Organ-Specific Toxicity Testing

Our organ-specific toxicity platforms combine advanced in vitro models, including organ-on-chip technologies and stem cell-derived organoids, to provide high-fidelity, human-relevant data for assessing toxic effects on critical organ systems. These models enhance prediction accuracy, reduce reliance on animal testing, and accelerate regulatory decision-making.

Using functional liver-on-chip devices and induced pluripotent stem cell (iPSC)-derived hepatocytes, we replicate liver metabolism, enzyme activity, and complex cell-cell interactions. This allows sensitive detection of drug-induced liver injury (DILI), evaluating acute and chronic hepatotoxic responses with physiological relevance.

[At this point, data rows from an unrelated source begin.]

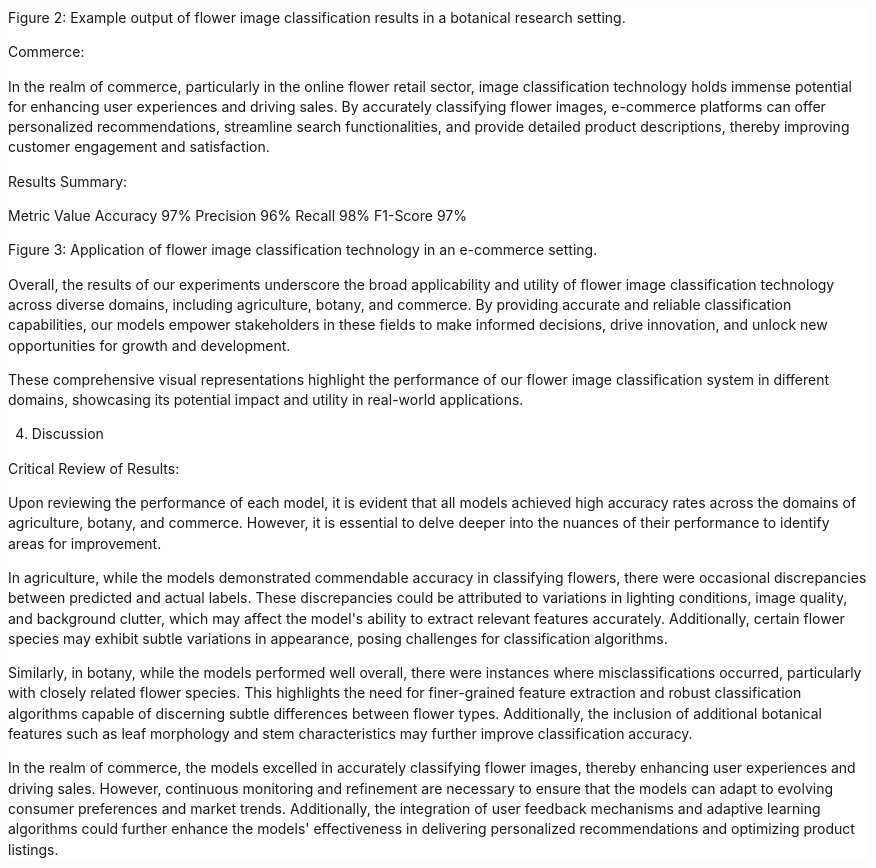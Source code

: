 Figure 2: Example output of flower image classification results in a botanical research setting.

Commerce:

In the realm of commerce, particularly in the online flower retail sector, image classification technology holds immense potential for enhancing user experiences and driving sales. By accurately classifying flower images, e-commerce platforms can offer personalized recommendations, streamline search functionalities, and provide detailed product descriptions, thereby improving customer engagement and satisfaction.

Results Summary:

Metric	Value
Accuracy	97%
Precision	96%
Recall	98%
F1-Score	97%

Figure 3: Application of flower image classification technology in an e-commerce setting.

Overall, the results of our experiments underscore the broad applicability and utility of flower image classification technology across diverse domains, including agriculture, botany, and commerce. By providing accurate and reliable classification capabilities, our models empower stakeholders in these fields to make informed decisions, drive innovation, and unlock new opportunities for growth and development.

These comprehensive visual representations highlight the performance of our flower image classification system in different domains, showcasing its potential impact and utility in real-world applications.

4. Discussion

Critical Review of Results:

Upon reviewing the performance of each model, it is evident that all models achieved high accuracy rates across the domains of agriculture, botany, and commerce. However, it is essential to delve deeper into the nuances of their performance to identify areas for improvement.

In agriculture, while the models demonstrated commendable accuracy in classifying flowers, there were occasional discrepancies between predicted and actual labels. These discrepancies could be attributed to variations in lighting conditions, image quality, and background clutter, which may affect the model's ability to extract relevant features accurately. Additionally, certain flower species may exhibit subtle variations in appearance, posing challenges for classification algorithms.

Similarly, in botany, while the models performed well overall, there were instances where misclassifications occurred, particularly with closely related flower species. This highlights the need for finer-grained feature extraction and robust classification algorithms capable of discerning subtle differences between flower types. Additionally, the inclusion of additional botanical features such as leaf morphology and stem characteristics may further improve classification accuracy.

In the realm of commerce, the models excelled in accurately classifying flower images, thereby enhancing user experiences and driving sales. However, continuous monitoring and refinement are necessary to ensure that the models can adapt to evolving consumer preferences and market trends. Additionally, the integration of user feedback mechanisms and adaptive learning algorithms could further enhance the models' effectiveness in delivering personalized recommendations and optimizing product listings.
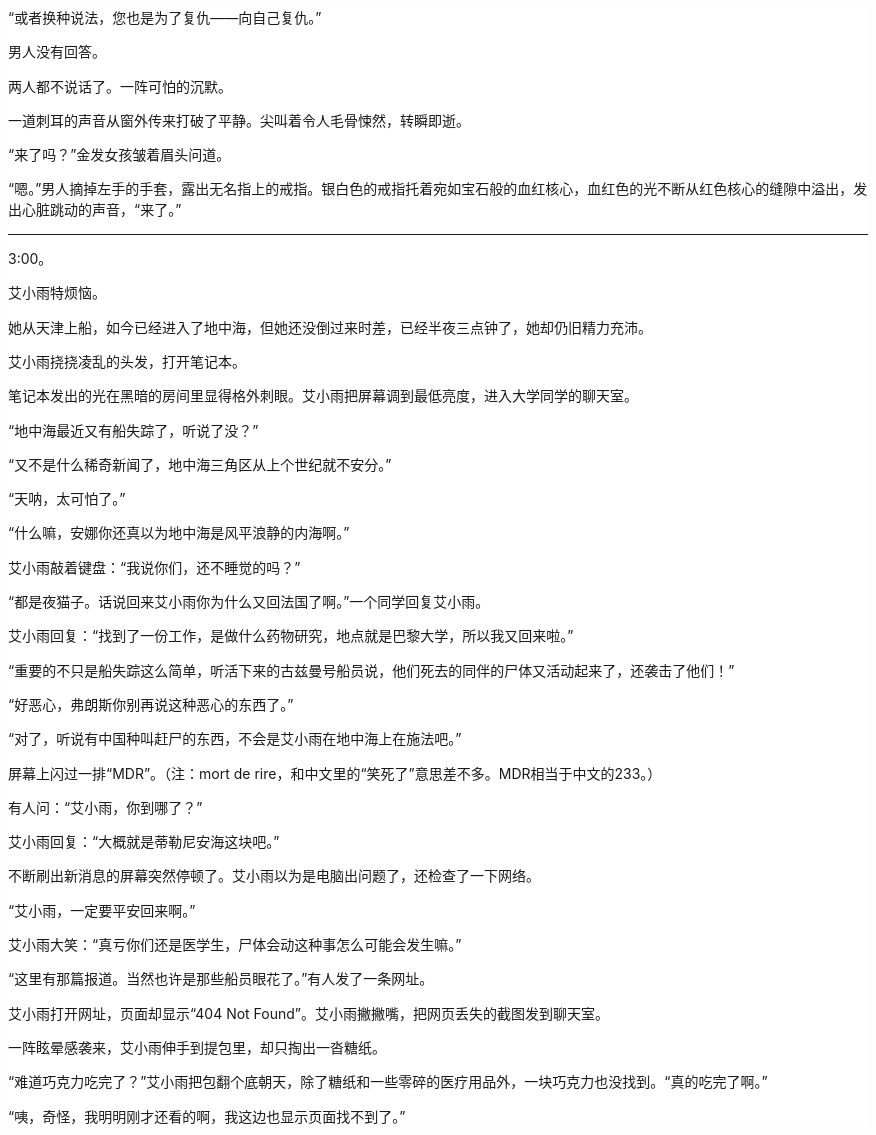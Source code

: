 “或者换种说法，您也是为了复仇——向自己复仇。”

男人没有回答。

两人都不说话了。一阵可怕的沉默。

一道刺耳的声音从窗外传来打破了平静。尖叫着令人毛骨悚然，转瞬即逝。

“来了吗？”金发女孩皱着眉头问道。

“嗯。”男人摘掉左手的手套，露出无名指上的戒指。银白色的戒指托着宛如宝石般的血红核心，血红色的光不断从红色核心的缝隙中溢出，发出心脏跳动的声音，“来了。”

***

3:00。

艾小雨特烦恼。

她从天津上船，如今已经进入了地中海，但她还没倒过来时差，已经半夜三点钟了，她却仍旧精力充沛。

艾小雨挠挠凌乱的头发，打开笔记本。

笔记本发出的光在黑暗的房间里显得格外刺眼。艾小雨把屏幕调到最低亮度，进入大学同学的聊天室。

“地中海最近又有船失踪了，听说了没？”

“又不是什么稀奇新闻了，地中海三角区从上个世纪就不安分。”

“天呐，太可怕了。”

“什么嘛，安娜你还真以为地中海是风平浪静的内海啊。”

艾小雨敲着键盘：“我说你们，还不睡觉的吗？”

“都是夜猫子。话说回来艾小雨你为什么又回法国了啊。”一个同学回复艾小雨。

艾小雨回复：“找到了一份工作，是做什么药物研究，地点就是巴黎大学，所以我又回来啦。”

“重要的不只是船失踪这么简单，听活下来的古兹曼号船员说，他们死去的同伴的尸体又活动起来了，还袭击了他们！”

“好恶心，弗朗斯你别再说这种恶心的东西了。”

“对了，听说有中国种叫赶尸的东西，不会是艾小雨在地中海上在施法吧。”

屏幕上闪过一排“MDR”。（注：mort de rire，和中文里的“笑死了”意思差不多。MDR相当于中文的233。）

有人问：“艾小雨，你到哪了？”

艾小雨回复：“大概就是蒂勒尼安海这块吧。”

不断刷出新消息的屏幕突然停顿了。艾小雨以为是电脑出问题了，还检查了一下网络。

“艾小雨，一定要平安回来啊。”

艾小雨大笑：“真亏你们还是医学生，尸体会动这种事怎么可能会发生嘛。”

“这里有那篇报道。当然也许是那些船员眼花了。”有人发了一条网址。

艾小雨打开网址，页面却显示“404 Not Found”。艾小雨撇撇嘴，把网页丢失的截图发到聊天室。

一阵眩晕感袭来，艾小雨伸手到提包里，却只掏出一沓糖纸。

“难道巧克力吃完了？”艾小雨把包翻个底朝天，除了糖纸和一些零碎的医疗用品外，一块巧克力也没找到。“真的吃完了啊。”

“咦，奇怪，我明明刚才还看的啊，我这边也显示页面找不到了。”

Our hERG potassium channel inhibition assays assess arrhythmogenic risk linked to cardiac repolarization. Complementary multi-electrode array (MEA) assays monitor electrophysiological properties such as beat frequency and conduction in cultured cardiomyocytes, enabling dynamic evaluation of cardiotoxic effects.

We measure neuronal calcium flux using advanced fluorescence imaging to detect perturbations in calcium signaling pathways, a hallmark of neurotoxic injury. This assay affords real-time assessment of neuron functionality and excitotoxic damage.

Our 3D renal organoids recapitulate nephron architecture and kidney-specific functions. These models support detailed toxicological evaluation including tubular damage, glomerular filtration impairment, and biomarker release indicative of nephrotoxicity.

We provide validated alternatives to animal testing including the Hen's Egg Test - Chorioallantoic Membrane (HET-CAM) for ocular irritation, KeratinoSens assay predicting skin sensitization potential, and Direct Peptide Reactivity Assay (DPRA) assessing allergenic reactivity. These assays align with regulatory guidelines promoting humane testing.